The Lazarus Group exploited this vulnerability to create a read/write kernel primitive via an updated version of their FudModule rootkit, a malicious software previously noted for using a Dell driver in BYOVD attacks. This new exploitation method allowed them to bypass more detectable BYOVD techniques, achieving kernel-level access.
The rootkit now includes capabilities to suspend processes protected by Protected Process Light (PPL) by manipulating handle table entries. It also features selective disruption strategies through DKOM and has improved methods to tamper with Driver Signature Enforcement and Secure Boot mechanisms.
This access was used to disable security tools, including prominent ones like Microsoft Defender and CrowdStrike Falcon, thus facilitating further malicious activities without detection.

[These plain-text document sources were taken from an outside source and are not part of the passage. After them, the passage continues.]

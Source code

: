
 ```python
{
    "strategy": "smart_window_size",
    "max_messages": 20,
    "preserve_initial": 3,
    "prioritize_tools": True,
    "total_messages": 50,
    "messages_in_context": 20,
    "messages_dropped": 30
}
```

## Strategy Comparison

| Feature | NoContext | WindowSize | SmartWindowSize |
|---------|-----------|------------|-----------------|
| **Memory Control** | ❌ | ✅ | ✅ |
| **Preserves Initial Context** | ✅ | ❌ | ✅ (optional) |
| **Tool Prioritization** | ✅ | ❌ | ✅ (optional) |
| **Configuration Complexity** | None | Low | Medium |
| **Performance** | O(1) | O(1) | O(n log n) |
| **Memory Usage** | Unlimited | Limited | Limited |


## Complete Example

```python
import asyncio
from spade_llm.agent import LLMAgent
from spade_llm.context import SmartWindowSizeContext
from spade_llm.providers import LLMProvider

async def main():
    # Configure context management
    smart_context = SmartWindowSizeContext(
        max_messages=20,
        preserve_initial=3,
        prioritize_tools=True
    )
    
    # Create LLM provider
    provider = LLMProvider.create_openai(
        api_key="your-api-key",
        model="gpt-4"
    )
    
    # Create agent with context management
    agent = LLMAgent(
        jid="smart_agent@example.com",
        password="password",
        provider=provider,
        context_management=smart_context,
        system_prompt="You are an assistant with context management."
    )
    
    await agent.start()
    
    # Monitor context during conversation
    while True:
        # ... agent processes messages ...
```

Following Avast’s initial analysis, researcher Nero22k released a PoC exploit code for the Windows Kernel vulnerability (CVE-2024-21338) last month. Rafael Felix of Hakai Security has since published technical details and a proof-of-concept for this flaw.
The exploit involves manipulating the Input and Output Control (IOCTL) dispatcher in the appid.sys driver to call an arbitrary pointer. This action deceives the kernel into executing unsafe code, effectively bypassing built-in security checks. Within this vulnerability’s scope, the FudModule rootkit conducts direct kernel object manipulation (DKOM) to disable security products, hide its activities, and ensure its persistence on the infected systems.
The immediate and most effective defense against this exploit is to apply the updates released by Microsoft in the February 2024 Patch Tuesday.